/---

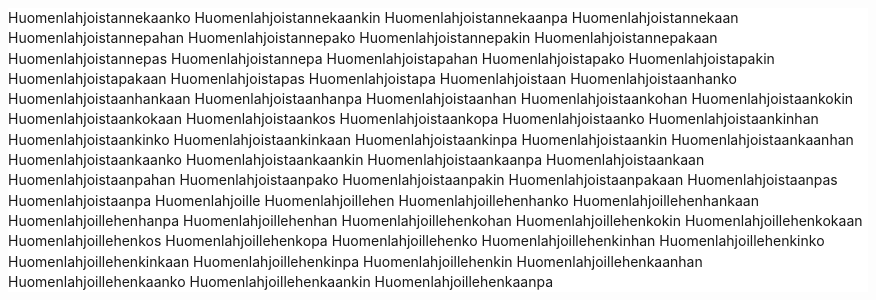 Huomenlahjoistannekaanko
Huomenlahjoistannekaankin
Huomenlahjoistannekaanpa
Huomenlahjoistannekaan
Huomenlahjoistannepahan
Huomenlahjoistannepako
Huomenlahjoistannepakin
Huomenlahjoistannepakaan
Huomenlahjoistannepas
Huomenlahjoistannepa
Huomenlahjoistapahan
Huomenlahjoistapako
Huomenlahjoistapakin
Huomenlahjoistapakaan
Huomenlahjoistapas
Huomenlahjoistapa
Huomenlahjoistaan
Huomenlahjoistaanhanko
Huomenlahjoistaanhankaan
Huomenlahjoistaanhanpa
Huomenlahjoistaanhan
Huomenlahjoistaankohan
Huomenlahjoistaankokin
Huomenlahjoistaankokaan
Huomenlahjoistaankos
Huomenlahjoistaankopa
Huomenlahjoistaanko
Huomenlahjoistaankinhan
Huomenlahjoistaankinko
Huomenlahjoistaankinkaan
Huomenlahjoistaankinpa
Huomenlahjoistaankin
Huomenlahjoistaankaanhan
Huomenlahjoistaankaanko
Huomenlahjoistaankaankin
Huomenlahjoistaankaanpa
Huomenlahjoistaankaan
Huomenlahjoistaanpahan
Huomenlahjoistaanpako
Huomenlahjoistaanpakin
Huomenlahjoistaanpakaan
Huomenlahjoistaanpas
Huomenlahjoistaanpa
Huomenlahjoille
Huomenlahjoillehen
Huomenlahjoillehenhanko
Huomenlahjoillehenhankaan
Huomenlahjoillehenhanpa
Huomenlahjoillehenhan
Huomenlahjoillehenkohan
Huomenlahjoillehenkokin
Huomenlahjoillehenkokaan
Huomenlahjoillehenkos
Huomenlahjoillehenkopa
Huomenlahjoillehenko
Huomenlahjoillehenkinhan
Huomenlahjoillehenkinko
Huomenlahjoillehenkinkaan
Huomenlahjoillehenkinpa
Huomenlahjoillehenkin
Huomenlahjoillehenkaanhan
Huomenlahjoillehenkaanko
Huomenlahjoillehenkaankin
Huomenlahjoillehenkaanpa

\---
/---

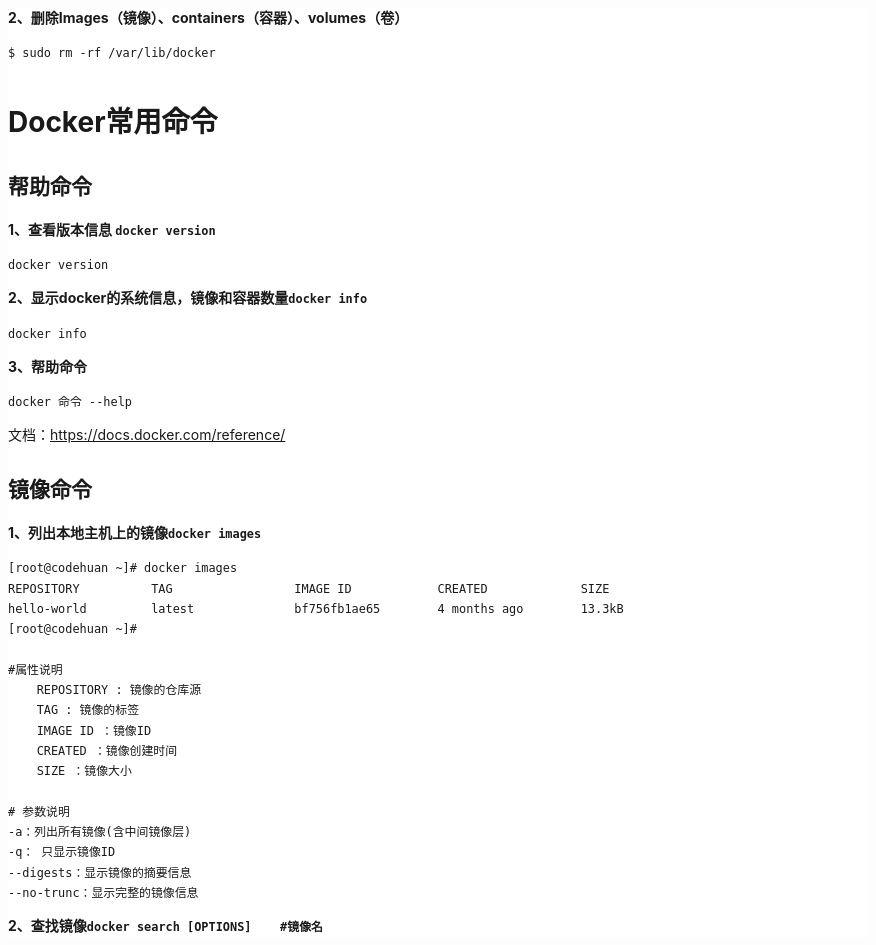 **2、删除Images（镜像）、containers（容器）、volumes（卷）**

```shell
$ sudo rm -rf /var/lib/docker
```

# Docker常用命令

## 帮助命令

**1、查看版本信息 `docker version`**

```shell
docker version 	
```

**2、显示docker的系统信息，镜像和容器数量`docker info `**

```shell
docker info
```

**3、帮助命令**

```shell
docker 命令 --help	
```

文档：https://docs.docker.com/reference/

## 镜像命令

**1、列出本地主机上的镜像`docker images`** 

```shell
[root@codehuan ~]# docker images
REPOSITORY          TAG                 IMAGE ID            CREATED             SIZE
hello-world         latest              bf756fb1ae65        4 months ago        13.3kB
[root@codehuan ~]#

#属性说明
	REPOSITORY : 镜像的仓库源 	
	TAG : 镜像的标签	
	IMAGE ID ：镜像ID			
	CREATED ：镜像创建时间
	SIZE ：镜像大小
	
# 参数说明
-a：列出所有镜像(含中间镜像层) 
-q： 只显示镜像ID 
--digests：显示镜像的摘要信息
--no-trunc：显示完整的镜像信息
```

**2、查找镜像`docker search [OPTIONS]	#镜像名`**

\---
/---

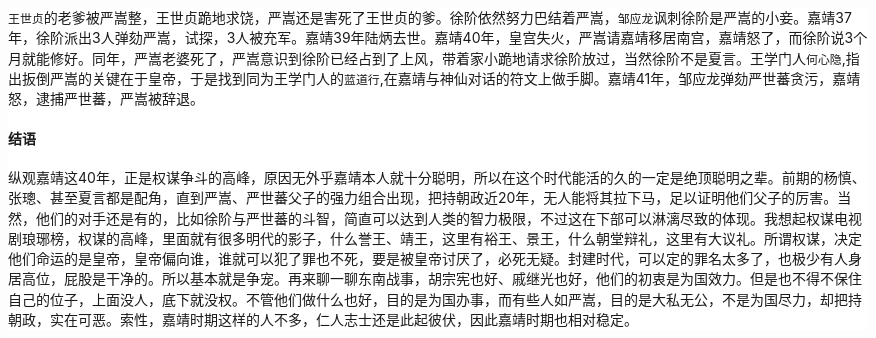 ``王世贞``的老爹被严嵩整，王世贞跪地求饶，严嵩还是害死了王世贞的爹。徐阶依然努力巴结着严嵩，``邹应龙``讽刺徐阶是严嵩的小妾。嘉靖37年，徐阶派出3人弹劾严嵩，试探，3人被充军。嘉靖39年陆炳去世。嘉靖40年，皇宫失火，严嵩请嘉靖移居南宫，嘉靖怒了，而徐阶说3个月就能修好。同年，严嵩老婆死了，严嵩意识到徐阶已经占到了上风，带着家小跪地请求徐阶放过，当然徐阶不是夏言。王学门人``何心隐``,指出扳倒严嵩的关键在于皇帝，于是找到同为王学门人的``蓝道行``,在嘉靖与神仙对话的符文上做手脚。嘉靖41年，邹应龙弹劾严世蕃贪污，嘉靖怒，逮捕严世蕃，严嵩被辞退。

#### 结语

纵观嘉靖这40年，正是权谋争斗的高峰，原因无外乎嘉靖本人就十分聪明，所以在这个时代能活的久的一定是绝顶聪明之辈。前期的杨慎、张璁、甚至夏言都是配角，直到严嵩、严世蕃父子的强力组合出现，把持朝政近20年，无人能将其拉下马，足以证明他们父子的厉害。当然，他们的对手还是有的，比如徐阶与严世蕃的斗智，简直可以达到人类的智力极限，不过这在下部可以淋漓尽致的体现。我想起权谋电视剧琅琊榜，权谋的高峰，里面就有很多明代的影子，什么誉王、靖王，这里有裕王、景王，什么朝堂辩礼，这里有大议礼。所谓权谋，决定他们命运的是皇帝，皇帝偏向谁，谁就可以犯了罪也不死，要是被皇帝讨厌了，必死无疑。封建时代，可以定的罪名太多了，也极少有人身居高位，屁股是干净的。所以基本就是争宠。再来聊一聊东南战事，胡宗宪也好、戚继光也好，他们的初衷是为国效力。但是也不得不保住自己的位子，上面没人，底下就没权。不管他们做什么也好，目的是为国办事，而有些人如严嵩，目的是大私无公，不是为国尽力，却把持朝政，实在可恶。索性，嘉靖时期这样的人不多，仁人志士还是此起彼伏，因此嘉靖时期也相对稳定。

\---

**Assignment**
In the listing above, find the line containing "Huomenlahjoistannekaanko" and the line containing "Huomenlahjoillehenkaanpa", then print exactly those two lines and every line between them, minus the pictures.

**Expected answer**
 Huomenlahjoistannekaanko
Huomenlahjoistannekaankin
Huomenlahjoistannekaanpa
Huomenlahjoistannekaan
Huomenlahjoistannepahan
Huomenlahjoistannepako
Huomenlahjoistannepakin
Huomenlahjoistannepakaan
Huomenlahjoistannepas
Huomenlahjoistannepa
Huomenlahjoistapahan
Huomenlahjoistapako
Huomenlahjoistapakin
Huomenlahjoistapakaan
Huomenlahjoistapas
Huomenlahjoistapa
Huomenlahjoistaan
Huomenlahjoistaanhanko
Huomenlahjoistaanhankaan
Huomenlahjoistaanhanpa
Huomenlahjoistaanhan
Huomenlahjoistaankohan
Huomenlahjoistaankokin
Huomenlahjoistaankokaan
Huomenlahjoistaankos
Huomenlahjoistaankopa
Huomenlahjoistaanko
Huomenlahjoistaankinhan
Huomenlahjoistaankinko
Huomenlahjoistaankinkaan
Huomenlahjoistaankinpa
Huomenlahjoistaankin
Huomenlahjoistaankaanhan
Huomenlahjoistaankaanko
Huomenlahjoistaankaankin
Huomenlahjoistaankaanpa
Huomenlahjoistaankaan
Huomenlahjoistaanpahan
Huomenlahjoistaanpako
Huomenlahjoistaanpakin
Huomenlahjoistaanpakaan
Huomenlahjoistaanpas
Huomenlahjoistaanpa
Huomenlahjoille
Huomenlahjoillehen
Huomenlahjoillehenhanko
Huomenlahjoillehenhankaan
Huomenlahjoillehenhanpa
Huomenlahjoillehenhan
Huomenlahjoillehenkohan
Huomenlahjoillehenkokin
Huomenlahjoillehenkokaan
Huomenlahjoillehenkos
Huomenlahjoillehenkopa
Huomenlahjoillehenko
Huomenlahjoillehenkinhan
Huomenlahjoillehenkinko
Huomenlahjoillehenkinkaan
Huomenlahjoillehenkinpa
Huomenlahjoillehenkin
Huomenlahjoillehenkaanhan
Huomenlahjoillehenkaanko
Huomenlahjoillehenkaankin
Huomenlahjoillehenkaanpa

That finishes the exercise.